I've ridden past that pub a few times, the landlords sounds like a dick, not the incident warranted calling the police though.
How odd! Complete contrast to the friendly folk at the Ladybower Inn who let me fill my drink bladder, even though I'd bought nowt and cheekily just dropped in and asked. Was a hot day mind you.
North / South divide? Northern / Southern hospitality divide?
Steps back to admire the beautiful can of worms freshly opened.
Could be a North/South divide type of thing here, I got a bucket of water from a butchers in Brafferton North Yorks the other day, just to find a titchy hole in an inner tube while on a road/offroad ride.
I believe it's still a legal requirement in Scotland that a publican must supply free drinking water if requested.
I live in the SE, never had a problem getting a bottle refilled in all kinds of places; pubs, cafes, even a butchers once. Just sounds like the manager is a total bell-end in this case.North / South divide?
Yep, as above, it's not a regional thing. Just a dick v non-dick thing.
Licensing (Scotland) act 2005 SCHEDULE 3 Premises licences: mandatory conditions
"Tap water fit for drinking must be provided free of charge on request."
TBF it is Suffolk, it's a very [i]special[/i] part of the UK...
. Complete contrast to the friendly folk at the Ladybower Inn
The ladybower inn is a little gem and things like that are why people always reccomend it to other people. Massive portion of fish and chips is great after a ride too ๐
scotroutes - MemberI believe it's still a legal requirement in Scotland that a publican must supply free drinking water if requested.
I don't give a shit what's legal or not, come into my pub looking to refill your water bottles and I (or any other member of staff) will happily do so.
You won't even need to buy a pint, why would you?
You may have to put up with me berating your choice of bicycle, but you'll get watered!
I don't give a shit what's legal or not, come into my pub looking to refill your water bottles and I (or any other member of staff) will happily do so.
You won't even need to buy a pint, why would you?You may have to put up with me berating your choice of bicycle, but you'll get watered!
& where is this heavenly institute?
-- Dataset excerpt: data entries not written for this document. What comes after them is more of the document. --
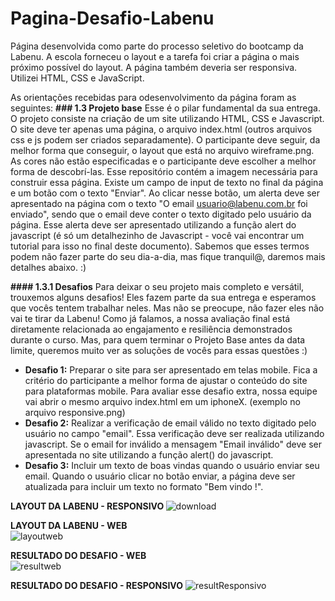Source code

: # Pagina-Desafio-Labenu

Página desenvolvida como parte do processo seletivo do bootcamp da Labenu. 
A escola forneceu o layout e a tarefa foi criar a página o mais próximo possível do layout. A página também deveria ser responsiva.
Utilizei HTML, CSS e JavaScript.

As orientações recebidas para odesenvolvimento da página foram as seguintes:
<b>### 1.3 Projeto base</b>
Esse é o pilar fundamental da sua entrega. O projeto consiste na criação de um site utilizando HTML, CSS e Javascript. O site deve ter apenas uma página, o arquivo index.html (outros arquivos css e js podem ser criados separadamente). O participante deve seguir, da melhor forma que conseguir, o layout que está no arquivo wireframe.png. As cores não estão especificadas e o participante deve escolher a melhor forma de descobrí-las. Esse repositório contém a imagem necessária para construir essa página.
Existe um campo de input de texto no final da página e um botão com o texto "Enviar". Ao clicar nesse botão, um alerta deve ser apresentado na página com o texto "O email usuario@labenu.com.br foi enviado", sendo que o email deve conter o texto digitado pelo usuário da página. Esse alerta deve ser apresentado utilizando a função alert do javascript (é só um detalhezinho de Javascript - você vai encontrar um tutorial para isso no final deste documento). Sabemos que esses termos podem não fazer parte do seu dia-a-dia, mas fique tranquil@, daremos mais detalhes abaixo. :)

<b>#### 1.3.1 Desafios</b>
Para deixar o seu projeto mais completo e versátil, trouxemos alguns desafios! Eles fazem parte da sua entrega e esperamos que vocês tentem trabalhar neles. Mas não se preocupe, não fazer eles não vai te tirar da Labenu! Como já falamos, a nossa avaliação final está diretamente relacionada ao engajamento e resiliência demonstrados durante o curso. Mas, para quem terminar o Projeto Base antes da data limite, queremos muito ver as soluções de vocês para essas questões :)
- **Desafio 1:** Preparar o site para ser apresentado em telas mobile. Fica a critério do participante a melhor forma de ajustar o conteúdo do site para plataformas mobile. Para avaliar esse desafio extra, nossa equipe vai abrir o mesmo arquivo index.html em um iphoneX. (exemplo no arquivo responsive.png)
- **Desafio 2:** Realizar a verificação de email válido no texto digitado pelo usuário no campo "email". Essa verificação deve ser realizada utilizando javascript. Se o email for inválido a mensagem "Email inválido" deve ser apresentada no site utilizando a função alert() do javascript.
- **Desafio 3:** Incluir um texto de boas vindas quando o usuário enviar seu email. Quando o usuário clicar no botão enviar, a página deve ser atualizada para incluir um texto no formato "Bem vindo <email digitado pelo participante>!".

<B>LAYOUT DA LABENU - RESPONSIVO </B>
![download](https://user-images.githubusercontent.com/77130294/110686112-ca6ee780-81bd-11eb-9ef5-78e47e9b29ea.png)

<B>LAYOUT DA LABENU - WEB</B>
<br>
![layoutweb](https://user-images.githubusercontent.com/77130294/110686981-c68f9500-81be-11eb-81d7-4f1fe8cd3203.png)

<b>RESULTADO DO DESAFIO - WEB</B>
<br>
![resultweb](https://user-images.githubusercontent.com/77130294/110692926-a6170900-81c5-11eb-883f-c05392559ca3.png)

<b>RESULTADO DO DESAFIO - RESPONSIVO</B>
![resultResponsivo](https://user-images.githubusercontent.com/77130294/110693433-2f2e4000-81c6-11eb-8eb0-a36262a6cd45.jpg)



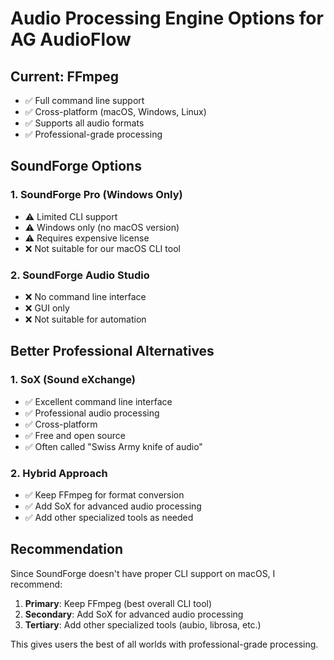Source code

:# Audio Processing Engine Options for AG AudioFlow

## Current: FFmpeg
- ✅ Full command line support
- ✅ Cross-platform (macOS, Windows, Linux)
- ✅ Supports all audio formats
- ✅ Professional-grade processing

## SoundForge Options

### 1. SoundForge Pro (Windows Only)
- ⚠️ Limited CLI support
- ⚠️ Windows only (no macOS version)
- ⚠️ Requires expensive license
- ❌ Not suitable for our macOS CLI tool

### 2. SoundForge Audio Studio
- ❌ No command line interface
- ❌ GUI only
- ❌ Not suitable for automation

## Better Professional Alternatives

### 1. SoX (Sound eXchange)
- ✅ Excellent command line interface
- ✅ Professional audio processing
- ✅ Cross-platform
- ✅ Free and open source
- ✅ Often called "Swiss Army knife of audio"

### 2. Hybrid Approach
- ✅ Keep FFmpeg for format conversion
- ✅ Add SoX for advanced audio processing
- ✅ Add other specialized tools as needed

## Recommendation

Since SoundForge doesn't have proper CLI support on macOS, I recommend:

1. **Primary**: Keep FFmpeg (best overall CLI tool)
2. **Secondary**: Add SoX for advanced audio processing
3. **Tertiary**: Add other specialized tools (aubio, librosa, etc.)

This gives users the best of all worlds with professional-grade processing.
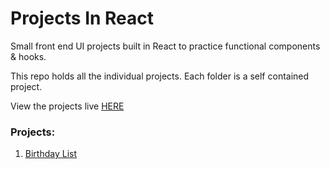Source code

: # Projects In React

Small front end UI projects built in React to practice functional components & hooks.

This repo holds all the individual projects.
Each folder is a self contained project.

View the projects live [HERE](https://projects-in-react.netlify.app/)

### Projects:

1. [Birthday List](https://github.com/JimBowler82/projects-in-react/tree/main/1-birthday-list)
Cos I may pop in!
If the police are correct, that staff can demand that someone leaves if they request tap water, then the requirement to provide tap water isn't really a thing.
However, it does look as if the whole obnoxious blow-up could have been avoided if the Paragon lot had just said "fine, 4 pints of lemonade, plenty of ice then" and got on with their day.Some places make cyclists very welcome, some don't. You're not going to change that by kicking off in the latter, and this really didn't need to involve the police.
I agree that calling the police does seem disproportionate but on a fundamental level, if someone breaks the law, isn't that what they're for?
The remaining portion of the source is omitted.